I did a good deed today. I went to my grandparents' home this afternoon, armed with a DVD, and I sat and watched it with them. In Spanish, with the English subtitles (because my Spanish is, sadly, not as good as I would hope it to be).

I came up with the idea to do this last night, in a bout of ill-advised self-righteous guilt, condemning the rest of my family for the way in which they treat my grandparents but not doing anything myself to make their lives a little bit better. Condemning my mother and sister and father for trying to get them to eat more healthily at 80+ years of age, for trying to get them to exercise, or even just get out of the house more, for trying to uproot them and change long-standing patterns and habits. My family does this out of love, but the simple answer is that my grandparents do not really want to change. Otherwise they would.

So the question is how to make them happy, and the simple answer to that is: just be there.

Hence the movie, and going to see them.

Of course, I feel guilty because I don't particularly want to spend time with them. I had no innate desire to hang around them. I wish I could see them as repositories of wisdom, elders with insight, to be admired and honored. Only: I don't. Folly of youth, I guess.

But what does it mean, to honor your elders, when they are so clearly fucked-up themselves? How do you do that, when they are patently insane, in that geriatric sort of way? It's one of the odder, and more difficult (in my opinion), of the commandments. Because if I listened to everything my elders said, then I would probably not drive a car. Ever.
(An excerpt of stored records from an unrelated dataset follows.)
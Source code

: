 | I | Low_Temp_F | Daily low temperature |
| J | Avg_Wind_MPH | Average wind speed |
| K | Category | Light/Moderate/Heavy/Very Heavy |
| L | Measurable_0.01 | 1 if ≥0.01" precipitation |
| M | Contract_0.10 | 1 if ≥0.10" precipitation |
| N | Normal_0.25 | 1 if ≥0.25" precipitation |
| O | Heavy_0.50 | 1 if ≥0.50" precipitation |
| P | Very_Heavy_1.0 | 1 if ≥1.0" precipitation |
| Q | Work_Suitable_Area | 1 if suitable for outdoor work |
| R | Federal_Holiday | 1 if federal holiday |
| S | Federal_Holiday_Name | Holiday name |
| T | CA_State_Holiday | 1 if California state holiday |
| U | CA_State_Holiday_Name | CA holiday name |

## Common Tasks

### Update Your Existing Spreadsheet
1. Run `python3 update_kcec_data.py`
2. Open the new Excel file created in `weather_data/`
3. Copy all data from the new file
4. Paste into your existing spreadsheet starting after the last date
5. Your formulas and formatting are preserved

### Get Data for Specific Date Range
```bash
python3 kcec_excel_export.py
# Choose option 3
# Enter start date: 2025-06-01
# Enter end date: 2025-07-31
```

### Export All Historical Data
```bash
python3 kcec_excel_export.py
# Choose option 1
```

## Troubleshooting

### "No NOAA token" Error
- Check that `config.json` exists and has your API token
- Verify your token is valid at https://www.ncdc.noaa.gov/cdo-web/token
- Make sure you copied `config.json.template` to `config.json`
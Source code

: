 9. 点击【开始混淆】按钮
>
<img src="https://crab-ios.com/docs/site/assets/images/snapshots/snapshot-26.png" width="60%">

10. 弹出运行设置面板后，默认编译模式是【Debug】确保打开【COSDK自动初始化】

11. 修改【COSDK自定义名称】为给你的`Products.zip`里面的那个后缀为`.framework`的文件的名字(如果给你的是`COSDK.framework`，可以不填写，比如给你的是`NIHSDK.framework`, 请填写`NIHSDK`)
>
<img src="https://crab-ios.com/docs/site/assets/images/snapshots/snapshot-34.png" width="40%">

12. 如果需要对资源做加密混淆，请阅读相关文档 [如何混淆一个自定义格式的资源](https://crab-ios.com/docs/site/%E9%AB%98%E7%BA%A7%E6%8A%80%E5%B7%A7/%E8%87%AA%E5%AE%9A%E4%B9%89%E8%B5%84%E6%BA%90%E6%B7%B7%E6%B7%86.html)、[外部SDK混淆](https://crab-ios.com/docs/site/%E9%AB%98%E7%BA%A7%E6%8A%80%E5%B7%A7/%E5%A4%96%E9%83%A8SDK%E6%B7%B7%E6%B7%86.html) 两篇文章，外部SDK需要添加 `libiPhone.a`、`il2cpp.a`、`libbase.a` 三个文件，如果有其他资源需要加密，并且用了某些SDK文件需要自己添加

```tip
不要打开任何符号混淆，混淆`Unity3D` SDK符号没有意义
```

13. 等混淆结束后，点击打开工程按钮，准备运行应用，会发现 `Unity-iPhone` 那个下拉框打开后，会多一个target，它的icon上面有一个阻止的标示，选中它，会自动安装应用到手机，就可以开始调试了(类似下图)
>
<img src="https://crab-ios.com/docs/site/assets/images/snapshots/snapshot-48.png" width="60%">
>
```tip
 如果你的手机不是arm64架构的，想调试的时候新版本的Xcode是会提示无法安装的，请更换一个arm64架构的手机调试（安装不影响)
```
But somehow, armed with the knowledge that they are not long for this world, I find it a little easier to show my grandparents a degree of patience, tolerance and love I would not ordinarily have for them. The previously difficult-to-swallow now rolls easily off my back, if I may mix my metaphors.

And in the midst of all this, I felt as if I had something... something good inside of me. Something real, and pure, a desire to do something genuinely right for the world. And that is an odd position for me, because normally I don't think of myself that way, and so this good felt, in fact, alien, foreign, not of me but bestowed to me as a gift to bring to other people. Of myself, I am nothing, just this selfish, pathetic little thing, but this good... this good is something better.

Maybe it's some residual Catholic guilt, there, a twinge of original sin. Or maybe it's because after the awful things that I've done in my past, I feel irredeemably stained and forsaken. I don't know; I just know that I have a difficult time thinking of myself as being a genuinely good person. Some inner critic is always present, pointing out everything that is wrong, questioning every kind gesture I might make, but also holding out some idealized sainthood as bait.

Deep down, that's what I've always wanted to be, of course: a saint. I've wanted to be good, noticeably good, genuinely good, but I've always fallen short of the ideal and therefore, I guess, figured that I must not be good at all. Sort of like wanting to be an Olympic athlete and giving up the sport entirely once realizing that no amount of training or determination will allow this to come true. Which begs the question of why one entered that sport in the first place.

I'm tired inside, so very tired of this struggle, that I don't even want to be good any more. I want to be selfish and I want to lie and I want to have whatever I want whenever I want it because what I want seems so bloody reasonable anyway, only... only I fear the critic inside, whom I presume to be (in reality) external critics, telling me that I have to continue, that I can't take time for myself or give something to me.

I want to be good without having to do anything.

Lately, the only thing that's been saving me has been this inkling that it's OK, that I'm alright, that I don't need to be better and I don't need to improve, because I'm loved and accepted as I am. Now and then I feel that in my prayers, feel like I'm alright and I don't need to worry, and that helps.

Because the rest of the time, I grind my bones into flour over this worry.

I'm really far from being very OK, mentally.